→ PROBLEM TO SOLVE: What lines of the data below hold the string "html"? Copy each one out.

===== INPUT DATA =====

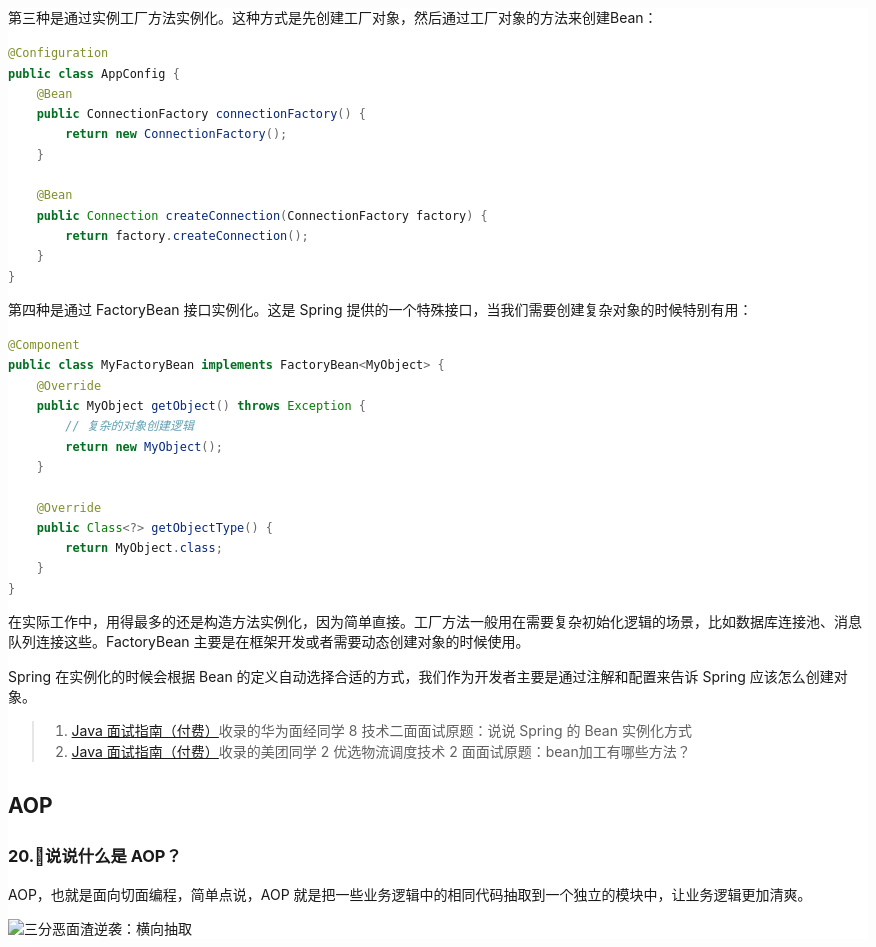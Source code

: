 第三种是通过实例工厂方法实例化。这种方式是先创建工厂对象，然后通过工厂对象的方法来创建Bean：

```java
@Configuration
public class AppConfig {
    @Bean
    public ConnectionFactory connectionFactory() {
        return new ConnectionFactory();
    }
    
    @Bean
    public Connection createConnection(ConnectionFactory factory) {
        return factory.createConnection();
    }
}
```

第四种是通过 FactoryBean 接口实例化。这是 Spring 提供的一个特殊接口，当我们需要创建复杂对象的时候特别有用：

```java
@Component
public class MyFactoryBean implements FactoryBean<MyObject> {
    @Override
    public MyObject getObject() throws Exception {
        // 复杂的对象创建逻辑
        return new MyObject();
    }
    
    @Override
    public Class<?> getObjectType() {
        return MyObject.class;
    }
}
```

在实际工作中，用得最多的还是构造方法实例化，因为简单直接。工厂方法一般用在需要复杂初始化逻辑的场景，比如数据库连接池、消息队列连接这些。FactoryBean 主要是在框架开发或者需要动态创建对象的时候使用。

Spring 在实例化的时候会根据 Bean 的定义自动选择合适的方式，我们作为开发者主要是通过注解和配置来告诉 Spring 应该怎么创建对象。

> 1. [Java 面试指南（付费）](https://javabetter.cn/zhishixingqiu/mianshi.html)收录的华为面经同学 8 技术二面面试原题：说说 Spring 的 Bean 实例化方式
> 2. [Java 面试指南（付费）](https://javabetter.cn/zhishixingqiu/mianshi.html)收录的美团同学 2 优选物流调度技术 2 面面试原题：bean加工有哪些方法？



## AOP

### 20.🌟说说什么是 AOP？

AOP，也就是面向切面编程，简单点说，AOP 就是把一些业务逻辑中的相同代码抽取到一个独立的模块中，让业务逻辑更加清爽。

![三分恶面渣逆袭：横向抽取](https://cdn.tobebetterjavaer.com/tobebetterjavaer/images/sidebar/sanfene/spring-09dbcda4-7c1b-42d6-8520-1a5fc84abbde.png)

=====

→ EXERCISE SOLUTION:
> 1. [Java 面试指南（付费）](https://javabetter.cn/zhishixingqiu/mianshi.html)收录的华为面经同学 8 技术二面面试原题：说说 Spring 的 Bean 实例化方式
> 2. [Java 面试指南（付费）](https://javabetter.cn/zhishixingqiu/mianshi.html)收录的美团同学 2 优选物流调度技术 2 面面试原题：bean加工有哪些方法？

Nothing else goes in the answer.